Brad picture Brad · Mar 25, 2009 · Viewed 48.1k times · Source

I have created a small survey web page on our company Intranet. This web page is not accessible from the outside.

The form is simply a couple of radio buttons and a comments box.

I would like to maintain good coding practices and would like to guard against SQL Injections.

Can SQL injections happen on a insert statement with comments from the textbox? If so, how can I guard against it using .NET 2.0?

Answer

Dave Webb picture Dave Webb · Mar 25, 2009

Injection can happen on any SQL statement not run properly.

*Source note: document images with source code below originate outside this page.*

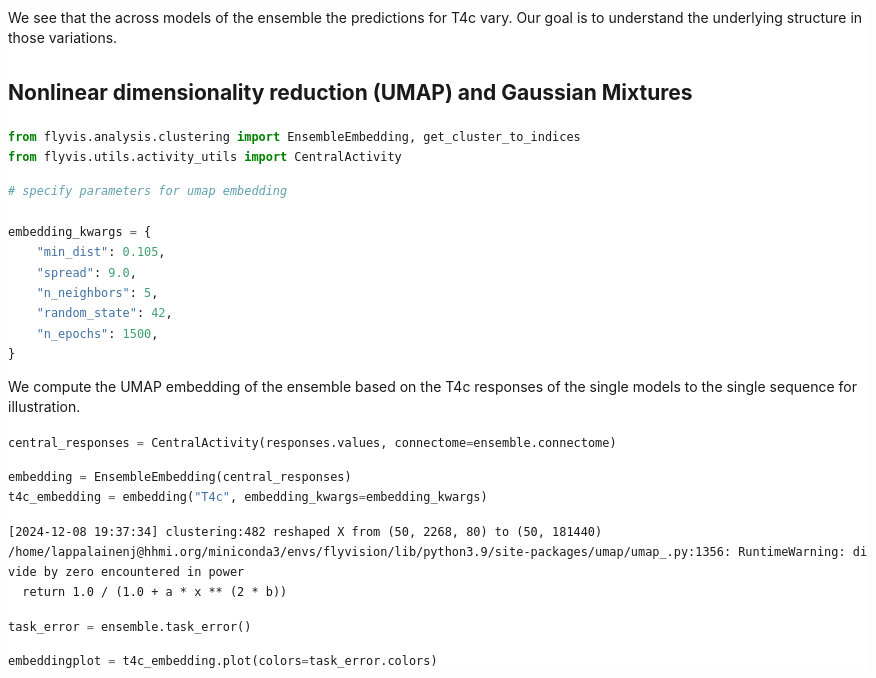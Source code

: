 

We see that the across models of the ensemble the predictions for T4c vary. Our goal is to understand the underlying structure in those variations.

## Nonlinear dimensionality reduction (UMAP) and Gaussian Mixtures


```python
from flyvis.analysis.clustering import EnsembleEmbedding, get_cluster_to_indices
from flyvis.utils.activity_utils import CentralActivity
```


```python
# specify parameters for umap embedding

embedding_kwargs = {
    "min_dist": 0.105,
    "spread": 9.0,
    "n_neighbors": 5,
    "random_state": 42,
    "n_epochs": 1500,
}
```

We compute the UMAP embedding of the ensemble based on the T4c responses of the single models to the single sequence for illustration.


```python
central_responses = CentralActivity(responses.values, connectome=ensemble.connectome)
```


```python
embedding = EnsembleEmbedding(central_responses)
t4c_embedding = embedding("T4c", embedding_kwargs=embedding_kwargs)
```

    [2024-12-08 19:37:34] clustering:482 reshaped X from (50, 2268, 80) to (50, 181440)
    /home/lappalainenj@hhmi.org/miniconda3/envs/flyvision/lib/python3.9/site-packages/umap/umap_.py:1356: RuntimeWarning: divide by zero encountered in power
      return 1.0 / (1.0 + a * x ** (2 * b))



```python
task_error = ensemble.task_error()
```


```python
embeddingplot = t4c_embedding.plot(colors=task_error.colors)
```


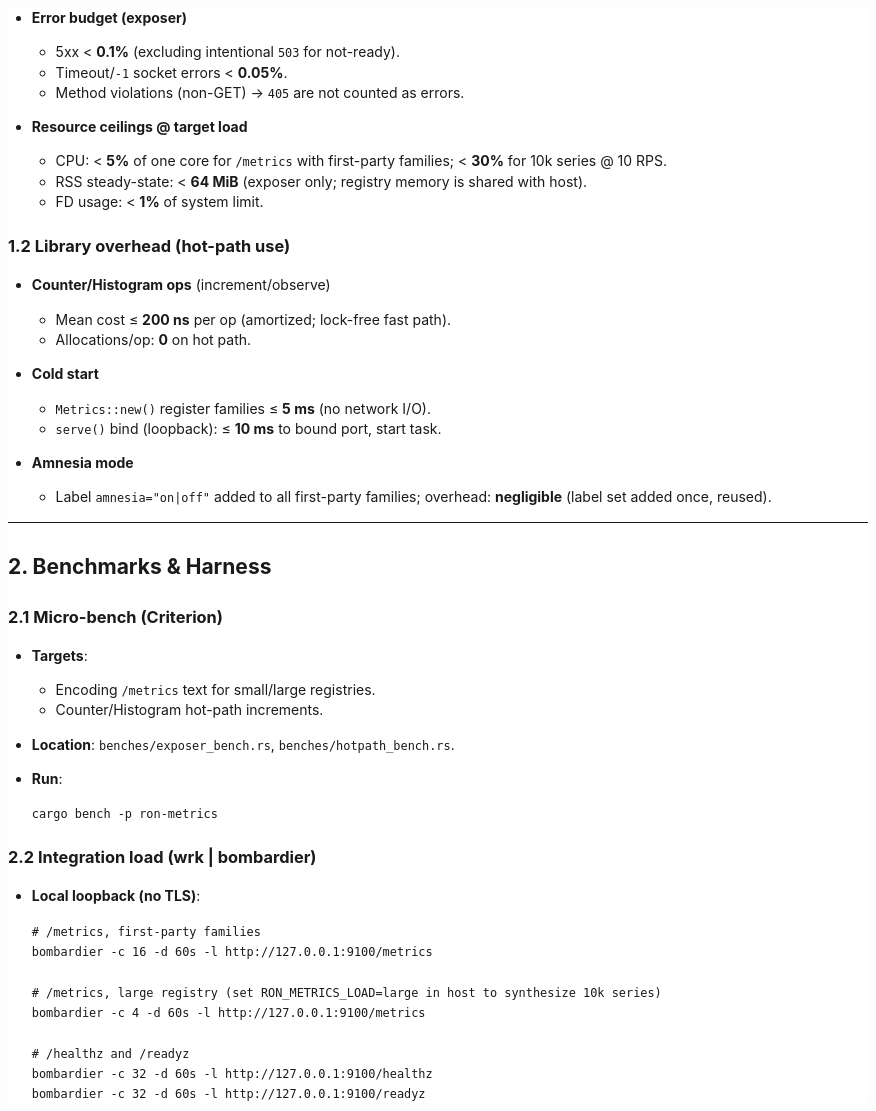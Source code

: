 * **Error budget (exposer)**

  * 5xx < **0.1%** (excluding intentional `503` for not-ready).
  * Timeout/`-1` socket errors < **0.05%**.
  * Method violations (non-GET) → `405` are not counted as errors.

* **Resource ceilings @ target load**

  * CPU: < **5%** of one core for `/metrics` with first-party families; < **30%** for 10k series @ 10 RPS.
  * RSS steady-state: < **64 MiB** (exposer only; registry memory is shared with host).
  * FD usage: < **1%** of system limit.

### 1.2 Library overhead (hot-path use)

* **Counter/Histogram ops** (increment/observe)

  * Mean cost ≤ **200 ns** per op (amortized; lock-free fast path).
  * Allocations/op: **0** on hot path.

* **Cold start**

  * `Metrics::new()` register families ≤ **5 ms** (no network I/O).
  * `serve()` bind (loopback): ≤ **10 ms** to bound port, start task.

* **Amnesia mode**

  * Label `amnesia="on|off"` added to all first-party families; overhead: **negligible** (label set added once, reused).

---

## 2. Benchmarks & Harness

### 2.1 Micro-bench (Criterion)

* **Targets**:

  * Encoding `/metrics` text for small/large registries.
  * Counter/Histogram hot-path increments.
* **Location**: `benches/exposer_bench.rs`, `benches/hotpath_bench.rs`.
* **Run**:

  ```
  cargo bench -p ron-metrics
  ```

### 2.2 Integration load (wrk | bombardier)

* **Local loopback (no TLS)**:

  ```
  # /metrics, first-party families
  bombardier -c 16 -d 60s -l http://127.0.0.1:9100/metrics

  # /metrics, large registry (set RON_METRICS_LOAD=large in host to synthesize 10k series)
  bombardier -c 4 -d 60s -l http://127.0.0.1:9100/metrics

  # /healthz and /readyz
  bombardier -c 32 -d 60s -l http://127.0.0.1:9100/healthz
  bombardier -c 32 -d 60s -l http://127.0.0.1:9100/readyz
  ```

For example, let's pretend your comment table has two fields, an integer ID and the comment string. So you'd INSERT as follows:

 INSERT INTO COMMENTS VALUES(122,'I like this website');

Consider someone entering the following comment:

'); DELETE FROM users; --

If you just put the comment string into the SQL without any processesing this could turn your single INSERT in to the following two statements followed by a comment:

INSERT INTO COMMENTS VALUES(123,''); DELETE FROM users; -- ');

This would delete everything from your users table. And there are people willing to spend all day finding the right tablename to empty using trial and error and various tricks. Here's a description of how you could perform an SQL Injection attack.

You need to use parameterized SQL statements to prevent this.

And this isn't just for security reasons. For example, if you're creating your SQL statements naively the following comment:

I'm just loving this website

would cause an SQL syntax error because of the apostrophe being interpreted by SQL as a closing quote.